Recorded data:
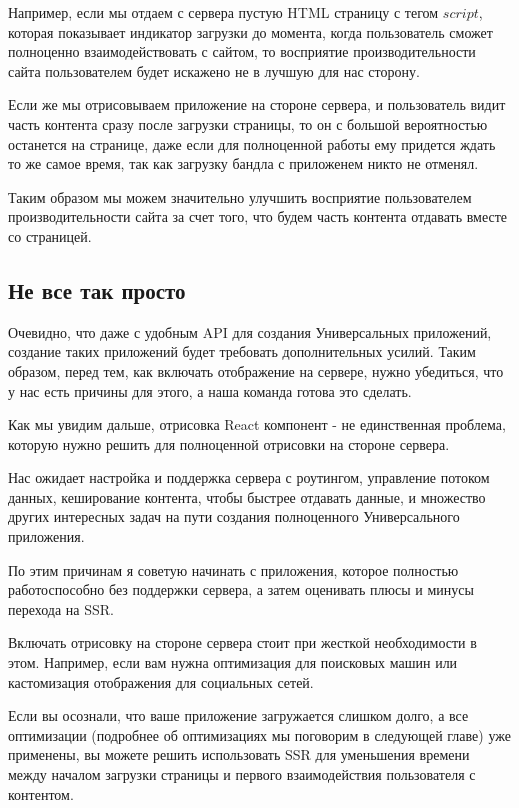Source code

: Например, если мы отдаем с сервера пустую HTML страницу с тегом $script$, которая показывает индикатор загрузки до момента, когда пользователь сможет полноценно взаимодействовать с сайтом, то восприятие производительности сайта пользователем будет искажено не в лучшую для нас сторону.

Если же мы отрисовываем приложение на стороне сервера, и пользователь видит часть контента сразу после загрузки страницы, то он с большой вероятностью останется на странице, даже если для полноценной работы ему придется ждать то же самое время, так как загрузку бандла с приложенем никто не отменял.

Таким образом мы можем значительно улучшить восприятие пользователем производительности сайта за счет того, что будем часть контента отдавать вместе со страницей.

\subsection{Не все так просто}

Очевидно, что даже с удобным API для создания Универсальных приложений, создание таких приложений будет требовать дополнительных усилий. Таким образом, перед тем, как включать отображение на сервере, нужно убедиться, что у нас есть причины для этого, а наша команда готова это сделать.

Как мы увидим дальше, отрисовка React компонент - не единственная проблема, которую нужно решить для полноценной отрисовки на стороне сервера.

Нас ожидает настройка и поддержка сервера с роутингом, управление потоком данных, кеширование контента, чтобы быстрее отдавать данные, и множество других интересных задач на пути создания полноценного Универсального приложения.

По этим причинам я советую начинать с приложения, которое полностью работоспособно без поддержки сервера, а затем оценивать плюсы и минусы перехода на SSR.

Включать отрисовку на стороне сервера стоит при жесткой необходимости в этом. Например, если вам нужна оптимизация для поисковых машин или кастомизация отображения для социальных сетей.

Если вы осознали, что ваше приложение загружается слишком долго, а все оптимизации (подробнее об оптимизациях мы поговорим в следующей главе) уже применены, вы можете решить использовать SSR для уменьшения времени между началом загрузки страницы и первого взаимодействия пользователя с контентом.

▸ **EXERCISE DETAILS**: In the entries above, find the line holding "Очевидно, что даже" and the line holding "Включать отрисовку на"; print both of them and every line between, exactly, and nothing else.

▸ **RESULT OF THE EXERCISE**:
Очевидно, что даже с удобным API для создания Универсальных приложений, создание таких приложений будет требовать дополнительных усилий. Таким образом, перед тем, как включать отображение на сервере, нужно убедиться, что у нас есть причины для этого, а наша команда готова это сделать.

Как мы увидим дальше, отрисовка React компонент - не единственная проблема, которую нужно решить для полноценной отрисовки на стороне сервера.

Нас ожидает настройка и поддержка сервера с роутингом, управление потоком данных, кеширование контента, чтобы быстрее отдавать данные, и множество других интересных задач на пути создания полноценного Универсального приложения.

По этим причинам я советую начинать с приложения, которое полностью работоспособно без поддержки сервера, а затем оценивать плюсы и минусы перехода на SSR.

Включать отрисовку на стороне сервера стоит при жесткой необходимости в этом. Например, если вам нужна оптимизация для поисковых машин или кастомизация отображения для социальных сетей.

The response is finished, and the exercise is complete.